▼
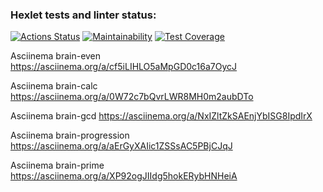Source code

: ### Hexlet tests and linter status:
[![Actions Status](https://github.com/AndreyCurious/frontend-project-44/workflows/hexlet-check/badge.svg)](https://github.com/AndreyCurious/frontend-project-44/actions)
[![Maintainability](https://api.codeclimate.com/v1/badges/f3e3b061588284463d8d/maintainability)](https://codeclimate.com/github/AndreyCurious/frontend-project-44/maintainability)
[![Test Coverage](https://api.codeclimate.com/v1/badges/f3e3b061588284463d8d/test_coverage)](https://codeclimate.com/github/AndreyCurious/frontend-project-44/test_coverage)

Asciinema brain-even
https://asciinema.org/a/cf5iLIHLO5aMpGD0c16a7OycJ

Asciinema brain-calc
https://asciinema.org/a/0W72c7bQvrLWR8MH0m2aubDTo

Asciinema brain-gcd
https://asciinema.org/a/NxIZltZkSAEnjYbISG8IpdIrX

Asciinema brain-progression
https://asciinema.org/a/aErGyXAIic1ZSSsAC5PBjCJqJ

Asciinema brain-prime
https://asciinema.org/a/XP92ogJIIdg5hokERybHNHeiA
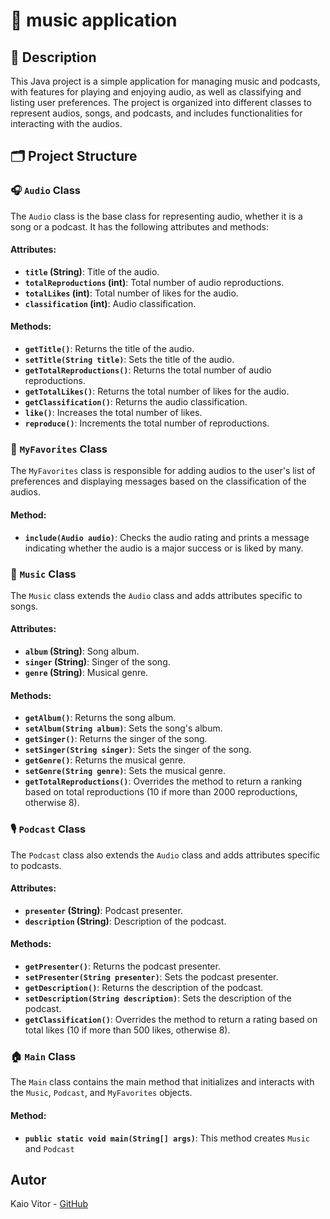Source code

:# 🎵 music application

## 📄 Description

This Java project is a simple application for managing music and podcasts, with features for playing and enjoying audio, as well as classifying and listing user preferences. The project is organized into different classes to represent audios, songs, and podcasts, and includes functionalities for interacting with the audios.

## 🗂️ Project Structure

### 🎧 `Audio` Class
The `Audio` class is the base class for representing audio, whether it is a song or a podcast. It has the following attributes and methods:

#### Attributes:
- **`title` (String)**: Title of the audio.
- **`totalReproductions` (int)**: Total number of audio reproductions.
- **`totalLikes` (int)**: Total number of likes for the audio.
- **`classification` (int)**: Audio classification.

#### Methods:
- **`getTitle()`**: Returns the title of the audio.
- **`setTitle(String title)`**: Sets the title of the audio.
- **`getTotalReproductions()`**: Returns the total number of audio reproductions.
- **`getTotalLikes()`**: Returns the total number of likes for the audio.
- **`getClassification()`**: Returns the audio classification.
- **`like()`**: Increases the total number of likes.
- **`reproduce()`**: Increments the total number of reproductions.

### 🌟 `MyFavorites` Class
The `MyFavorites` class is responsible for adding audios to the user's list of preferences and displaying messages based on the classification of the audios.

#### Method:
- **`include(Audio audio)`**: Checks the audio rating and prints a message indicating whether the audio is a major success or is liked by many.

### 🎵 `Music` Class
The `Music` class extends the `Audio` class and adds attributes specific to songs.

#### Attributes:
- **`album` (String)**: Song album.
- **`singer` (String)**: Singer of the song.
- **`genre` (String)**: Musical genre.

#### Methods:
- **`getAlbum()`**: Returns the song album.
- **`setAlbum(String album)`**: Sets the song's album.
- **`getSinger()`**: Returns the singer of the song.
- **`setSinger(String singer)`**: Sets the singer of the song.
- **`getGenre()`**: Returns the musical genre.
- **`setGenre(String genre)`**: Sets the musical genre.
- **`getTotalReproductions()`**: Overrides the method to return a ranking based on total reproductions (10 if more than 2000 reproductions, otherwise 8).

### 🎙️ `Podcast` Class
The `Podcast` class also extends the `Audio` class and adds attributes specific to podcasts.

#### Attributes:
- **`presenter` (String)**: Podcast presenter.
- **`description` (String)**: Description of the podcast.

#### Methods:
- **`getPresenter()`**: Returns the podcast presenter.
- **`setPresenter(String presenter)`**: Sets the podcast presenter.
- **`getDescription()`**: Returns the description of the podcast.
- **`setDescription(String description)`**: Sets the description of the podcast.
- **`getClassification()`**: Overrides the method to return a rating based on total likes (10 if more than 500 likes, otherwise 8).

### 🏠 `Main` Class
The `Main` class contains the main method that initializes and interacts with the `Music`, `Podcast`, and `MyFavorites` objects.

#### Method:
- **`public static void main(String[] args)`**: This method creates `Music` and `Podcast`

## Autor

Kaio Vitor - [GitHub](https://github.com/Kaio-0708)

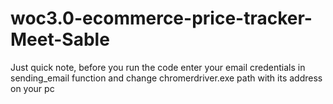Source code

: # woc3.0-ecommerce-price-tracker-Meet-Sable
Just quick note,
before you run the code enter your email credentials in sending_email function
and change chromerdriver.exe path with its address on your pc
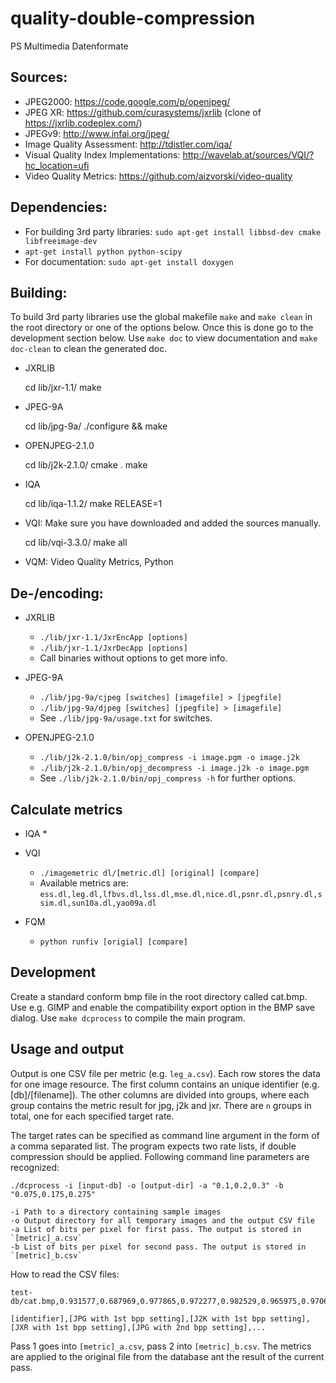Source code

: # quality-double-compression
PS Multimedia Datenformate

## Sources:

* JPEG2000: https://code.google.com/p/openjpeg/
* JPEG XR: https://github.com/curasystems/jxrlib (clone of https://jxrlib.codeplex.com/)
* JPEGv9: http://www.infai.org/jpeg/
* Image Quality Assessment: http://tdistler.com/iqa/
* Visual Quality Index Implementations: http://wavelab.at/sources/VQI/?hc_location=ufi
* Video Quality Metrics: https://github.com/aizvorski/video-quality

## Dependencies:

* For building 3rd party libraries: `sudo apt-get install libbsd-dev cmake libfreeimage-dev`
* `apt-get install python python-scipy`
* For documentation: `sudo apt-get install doxygen`

## Building:

To build 3rd party libraries use the global makefile `make` and `make clean` in the root directory or one of the
options below. Once this is done go to the development section below.
Use `make doc` to view documentation and `make doc-clean` to clean the generated doc.

* JXRLIB

    cd lib/jxr-1.1/
    make

* JPEG-9A

    cd lib/jpg-9a/
    ./configure && make

* OPENJPEG-2.1.0

    cd lib/j2k-2.1.0/
    cmake .
    make

* IQA

    cd lib/iqa-1.1.2/
    make RELEASE=1

* VQI: Make sure you have downloaded and added the sources manually.

    cd lib/vqi-3.3.0/
    make all

* VQM: Video Quality Metrics, Python


## De-/encoding:

* JXRLIB
    * `./lib/jxr-1.1/JxrEncApp [options]`
    * `./lib/jxr-1.1/JxrDecApp [options]`
    * Call binaries without options to get more info.

* JPEG-9A
    * `./lib/jpg-9a/cjpeg [switches] [imagefile] > [jpegfile]`
    * `./lib/jpg-9a/djpeg [switches] [jpegfile] > [imagefile]`
    * See `./lib/jpg-9a/usage.txt` for switches.

* OPENJPEG-2.1.0
    * `./lib/j2k-2.1.0/bin/opj_compress -i image.pgm -o image.j2k`
    * `./lib/j2k-2.1.0/bin/opj_decompress -i image.j2k -o image.pgm`
    * See `./lib/j2k-2.1.0/bin/opj_compress -h` for further options.


## Calculate metrics

* IQA
    *

* VQI
    * `./imagemetric dl/[metric.dl] [original] [compare]`
    * Available metrics are: `ess.dl,leg.dl,lfbvs.dl,lss.dl,mse.dl,nice.dl,psnr.dl,psnry.dl,ssim.dl,sun10a.dl,yao09a.dl`

* FQM
    * `python runfiv [origial] [compare]`

## Development

Create a standard conform bmp file in the root directory called cat.bmp.
Use e.g. GIMP and enable the compatibility export option in the BMP save dialog.
Use `make dcprocess` to compile the main program.

## Usage and output

Output is one CSV file per metric (e.g. `leg_a.csv`). Each row stores the data for one image resource. The first column
contains an unique identifier (e.g. [db]/[filename]). The other columns are divided into groups, where each group
contains the metric result for jpg, j2k and jxr. There are `n` groups in total, one for each specified target rate.

The target rates can be specified as command line argument in the form of a comma separated list. The program expects
two rate lists, if double compression should be applied. Following command line parameters are recognized:

    ./dcprocess -i [input-db] -o [output-dir] -a "0.1,0.2,0.3" -b "0.075,0.175,0.275"

    -i Path to a directory containing sample images
    -o Output directory for all temporary images and the output CSV file
    -a List of bits per pixel for first pass. The output is stored in `[metric]_a.csv`
    -b List of bits per pixel for second pass. The output is stored in `[metric]_b.csv`

How to read the CSV files:

    test-db/cat.bmp,0.931577,0.687969,0.977865,0.972277,0.982529,0.965975,0.970626,0.913864,0.985756,0.976757,0.986396,0.973639,0.978300,0.933185,0.985756,0.983548,0.988546,0.980116,

    [identifier],[JPG with 1st bpp setting],[J2K with 1st bpp setting],[JXR with 1st bpp setting],[JPG with 2nd bpp setting],...

Pass 1 goes into `[metric]_a.csv`, pass 2 into `[metric]_b.csv`. The metrics are applied to the original file from the database
ant the result of the current pass.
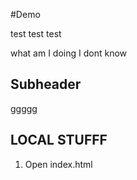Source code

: #Demo

test test test

what am I doing I dont know

## Subheader

ggggg

## LOCAL STUFFF

1. Open index.html 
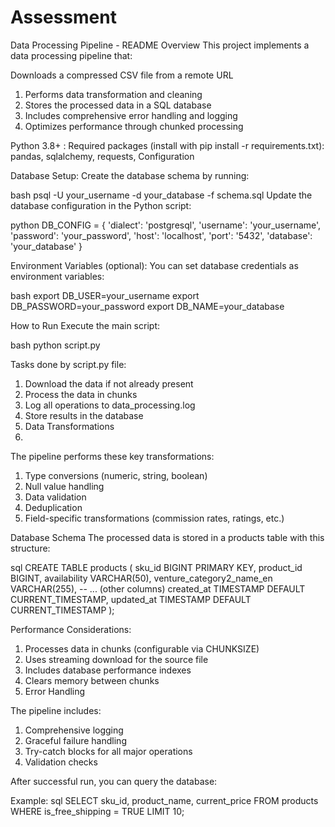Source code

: # Assessment
Data Processing Pipeline - README
Overview
This project implements a data processing pipeline that:

Downloads a compressed CSV file from a remote URL

1. Performs data transformation and cleaning
2. Stores the processed data in a SQL database
3. Includes comprehensive error handling and logging
4. Optimizes performance through chunked processing


Python 3.8+ :
Required packages (install with pip install -r requirements.txt):
pandas, sqlalchemy, requests, Configuration

Database Setup:
Create the database schema by running:

bash
psql -U your_username -d your_database -f schema.sql
Update the database configuration in the Python script:

python
DB_CONFIG = {
    'dialect': 'postgresql',
    'username': 'your_username',
    'password': 'your_password',
    'host': 'localhost',
    'port': '5432',
    'database': 'your_database'
}

Environment Variables (optional):
You can set database credentials as environment variables:

bash
export DB_USER=your_username
export DB_PASSWORD=your_password
export DB_NAME=your_database

How to Run
Execute the main script:

bash
python script.py

Tasks done by script.py file:

1. Download the data if not already present
2. Process the data in chunks
3. Log all operations to data_processing.log
4. Store results in the database
5. Data Transformations
6. 
The pipeline performs these key transformations:
1. Type conversions (numeric, string, boolean)
2. Null value handling
3. Data validation
4. Deduplication
5. Field-specific transformations (commission rates, ratings, etc.)

Database Schema
The processed data is stored in a products table with this structure:

sql
CREATE TABLE products (
    sku_id BIGINT PRIMARY KEY,
    product_id BIGINT,
    availability VARCHAR(50),
    venture_category2_name_en VARCHAR(255),
    -- ... (other columns)
    created_at TIMESTAMP DEFAULT CURRENT_TIMESTAMP,
    updated_at TIMESTAMP DEFAULT CURRENT_TIMESTAMP
);

Performance Considerations: 
1. Processes data in chunks (configurable via CHUNKSIZE)
2. Uses streaming download for the source file
3. Includes database performance indexes
4. Clears memory between chunks
5. Error Handling

The pipeline includes:
1. Comprehensive logging
2. Graceful failure handling
3. Try-catch blocks for all major operations
4. Validation checks

After successful run, you can query the database:

Example: sql
SELECT sku_id, product_name, current_price 
FROM products 
WHERE is_free_shipping = TRUE 
LIMIT 10;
▲
→ **About this task**
Find every line of the records holding "more". Answer with the count alone.

→ **Response area**
3